Before she could leave, Cole added: ‘Is Nicky still around?’

Tia’s snort of ‘yeah but good luck’ did not bode well as she told them he was somewhere in the house and then unbolted the door, letting herself out.

Alone in the hallway, Jessica didn’t get the opportunity to speak before Cole. ‘Let it go.’

‘Let what go?’

‘You know. Just think what you might be like if you were in a situation living with a man like him. You’d be skipping out of here cock-a-hoop too if you found out he’d died.’

Jessica couldn’t deny that but he then answered her follow-up question before she could ask it.

‘We’ll still look into her, don’t worry.’

With the echo of the door closing still sounding around the house, Cole led the way through the door the maid had entered a few minutes earlier. It led into a long corridor with doorways on either side. Jessica could see daylight, following the chief inspector as he walked to the end, which opened into a kitchen.

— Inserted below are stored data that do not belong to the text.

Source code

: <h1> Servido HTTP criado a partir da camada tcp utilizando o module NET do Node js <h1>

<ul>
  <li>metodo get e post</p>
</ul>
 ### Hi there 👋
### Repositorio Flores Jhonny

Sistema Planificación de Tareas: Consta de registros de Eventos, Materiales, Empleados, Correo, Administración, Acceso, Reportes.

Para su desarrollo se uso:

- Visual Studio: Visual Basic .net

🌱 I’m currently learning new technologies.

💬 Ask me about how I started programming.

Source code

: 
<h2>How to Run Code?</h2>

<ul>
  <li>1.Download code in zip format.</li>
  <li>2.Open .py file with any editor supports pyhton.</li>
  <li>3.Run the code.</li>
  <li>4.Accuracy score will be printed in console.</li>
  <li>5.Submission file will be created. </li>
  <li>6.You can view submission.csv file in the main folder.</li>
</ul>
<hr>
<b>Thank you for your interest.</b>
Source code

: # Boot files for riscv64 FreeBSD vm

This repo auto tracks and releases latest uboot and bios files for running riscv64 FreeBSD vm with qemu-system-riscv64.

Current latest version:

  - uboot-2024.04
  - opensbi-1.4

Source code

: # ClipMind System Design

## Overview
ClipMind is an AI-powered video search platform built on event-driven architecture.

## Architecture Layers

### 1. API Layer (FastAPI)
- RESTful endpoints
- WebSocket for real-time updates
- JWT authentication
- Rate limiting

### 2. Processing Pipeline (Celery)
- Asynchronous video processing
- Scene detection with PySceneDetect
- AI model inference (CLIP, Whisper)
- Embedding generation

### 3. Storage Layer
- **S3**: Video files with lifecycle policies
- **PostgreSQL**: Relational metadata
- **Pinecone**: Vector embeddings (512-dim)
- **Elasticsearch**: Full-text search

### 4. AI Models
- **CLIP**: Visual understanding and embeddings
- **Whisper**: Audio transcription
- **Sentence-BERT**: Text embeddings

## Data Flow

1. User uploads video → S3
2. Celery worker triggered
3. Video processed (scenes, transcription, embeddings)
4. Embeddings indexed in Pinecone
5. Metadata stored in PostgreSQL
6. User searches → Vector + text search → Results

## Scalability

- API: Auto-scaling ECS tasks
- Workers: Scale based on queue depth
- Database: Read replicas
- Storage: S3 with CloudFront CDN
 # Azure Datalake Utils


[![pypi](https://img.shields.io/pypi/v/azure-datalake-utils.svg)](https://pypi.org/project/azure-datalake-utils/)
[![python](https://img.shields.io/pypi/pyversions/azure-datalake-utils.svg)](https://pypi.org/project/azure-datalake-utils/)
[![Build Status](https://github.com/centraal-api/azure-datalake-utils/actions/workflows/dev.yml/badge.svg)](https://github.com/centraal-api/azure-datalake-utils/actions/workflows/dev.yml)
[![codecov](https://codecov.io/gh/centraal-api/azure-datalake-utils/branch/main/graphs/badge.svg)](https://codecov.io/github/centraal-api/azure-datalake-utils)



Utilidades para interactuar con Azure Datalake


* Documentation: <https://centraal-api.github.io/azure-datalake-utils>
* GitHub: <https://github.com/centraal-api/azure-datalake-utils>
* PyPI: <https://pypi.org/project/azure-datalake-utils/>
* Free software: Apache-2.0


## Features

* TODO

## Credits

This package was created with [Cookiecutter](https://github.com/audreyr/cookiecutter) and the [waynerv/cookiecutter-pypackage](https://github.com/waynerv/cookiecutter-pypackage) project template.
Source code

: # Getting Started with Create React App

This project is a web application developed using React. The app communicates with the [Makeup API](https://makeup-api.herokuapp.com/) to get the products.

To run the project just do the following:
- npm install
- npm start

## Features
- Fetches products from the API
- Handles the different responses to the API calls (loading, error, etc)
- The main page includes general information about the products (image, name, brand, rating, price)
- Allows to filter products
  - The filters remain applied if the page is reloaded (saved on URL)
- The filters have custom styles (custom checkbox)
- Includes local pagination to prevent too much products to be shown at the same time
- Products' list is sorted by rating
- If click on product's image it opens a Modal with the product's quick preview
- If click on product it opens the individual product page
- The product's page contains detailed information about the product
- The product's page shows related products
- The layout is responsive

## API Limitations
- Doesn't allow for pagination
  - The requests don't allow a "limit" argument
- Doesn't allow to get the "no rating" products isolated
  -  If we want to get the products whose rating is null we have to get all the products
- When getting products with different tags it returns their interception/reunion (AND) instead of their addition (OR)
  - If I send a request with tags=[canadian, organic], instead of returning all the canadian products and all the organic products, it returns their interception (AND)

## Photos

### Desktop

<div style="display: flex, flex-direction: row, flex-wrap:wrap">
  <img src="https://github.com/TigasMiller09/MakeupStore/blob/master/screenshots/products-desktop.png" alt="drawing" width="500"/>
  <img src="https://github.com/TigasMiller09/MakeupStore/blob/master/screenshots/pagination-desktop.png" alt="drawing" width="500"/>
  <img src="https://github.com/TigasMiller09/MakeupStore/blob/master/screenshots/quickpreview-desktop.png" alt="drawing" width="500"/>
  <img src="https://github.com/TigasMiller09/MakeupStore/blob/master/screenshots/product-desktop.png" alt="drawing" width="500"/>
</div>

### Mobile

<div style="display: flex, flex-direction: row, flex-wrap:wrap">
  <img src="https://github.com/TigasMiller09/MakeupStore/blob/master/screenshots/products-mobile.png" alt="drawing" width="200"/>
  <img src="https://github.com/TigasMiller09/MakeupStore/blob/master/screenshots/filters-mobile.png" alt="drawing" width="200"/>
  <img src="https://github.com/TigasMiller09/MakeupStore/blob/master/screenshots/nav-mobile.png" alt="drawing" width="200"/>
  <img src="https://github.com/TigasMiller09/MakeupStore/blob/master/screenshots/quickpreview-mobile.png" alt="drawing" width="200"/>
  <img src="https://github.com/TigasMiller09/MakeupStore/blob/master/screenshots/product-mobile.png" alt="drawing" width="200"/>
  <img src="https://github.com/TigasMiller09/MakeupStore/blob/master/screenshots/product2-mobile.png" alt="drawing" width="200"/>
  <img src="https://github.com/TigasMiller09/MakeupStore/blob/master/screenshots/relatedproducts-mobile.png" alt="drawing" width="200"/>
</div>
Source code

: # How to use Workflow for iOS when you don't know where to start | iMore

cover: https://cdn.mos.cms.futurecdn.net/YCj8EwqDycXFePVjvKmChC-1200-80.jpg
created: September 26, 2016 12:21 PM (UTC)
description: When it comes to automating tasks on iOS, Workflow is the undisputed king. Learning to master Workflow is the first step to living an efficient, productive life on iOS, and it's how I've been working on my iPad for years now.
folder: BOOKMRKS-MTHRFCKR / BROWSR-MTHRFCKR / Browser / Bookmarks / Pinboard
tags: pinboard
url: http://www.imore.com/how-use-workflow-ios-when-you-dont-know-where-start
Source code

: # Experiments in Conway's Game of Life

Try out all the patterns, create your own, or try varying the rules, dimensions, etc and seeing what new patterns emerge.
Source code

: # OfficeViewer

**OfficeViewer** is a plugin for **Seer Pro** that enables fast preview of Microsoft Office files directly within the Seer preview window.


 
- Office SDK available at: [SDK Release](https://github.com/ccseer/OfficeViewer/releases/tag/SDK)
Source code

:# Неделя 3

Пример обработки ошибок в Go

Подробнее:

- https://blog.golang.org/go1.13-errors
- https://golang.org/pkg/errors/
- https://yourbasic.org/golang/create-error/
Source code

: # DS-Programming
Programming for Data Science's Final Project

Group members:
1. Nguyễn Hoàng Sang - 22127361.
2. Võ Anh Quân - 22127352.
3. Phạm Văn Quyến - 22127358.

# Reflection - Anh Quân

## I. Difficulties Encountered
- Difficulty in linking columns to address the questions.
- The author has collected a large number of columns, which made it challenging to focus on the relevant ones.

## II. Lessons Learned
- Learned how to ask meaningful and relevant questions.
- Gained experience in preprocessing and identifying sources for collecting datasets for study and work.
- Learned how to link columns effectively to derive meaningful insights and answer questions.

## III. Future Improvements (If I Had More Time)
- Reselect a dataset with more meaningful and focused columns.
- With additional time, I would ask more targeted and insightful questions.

The maid from before was nowhere to be seen but there was an older woman wearing the same uniform chopping up potatoes on a large worktop in the centre of the room. Her eyes widened in a panic at the sight of people she didn’t know but Cole held up his identification and asked where Nicky was. Her grasp of English wasn’t as strong as the first maid’s. Instead, she shrieked an accented ‘Mister Nicky’ so loud it made Jessica wince.

The reason for the woman’s call soon became obvious as a man with a baseball cap on backwards sauntered out of an adjoining room with a tube of crisps in his hand.

‘Pipe down, would you?’ he said aggressively before noticing Cole and Jessica in the doorway. ‘Who are you?’

Cole introduced himself and Jessica, adding: ‘I thought your stepmother told you we were coming?’

Nicky chewed a crisp with his mouth open, laughing. ‘Yeah right, mate, I don’t have a mum.’

Jessica was trying to place his accent but it was a mixture of everything, part local but with an over-pronunciation she guessed came from his private education. He was exactly how she would have pictured him: short hair gelled forward, expensive clothes and the inbuilt aggression of a pitbull being held on a leash while being poked by a stick. Everything he said sounded like a threat and his body language might as well have been backed by a tattoo across his forehead reading ‘bring it on’.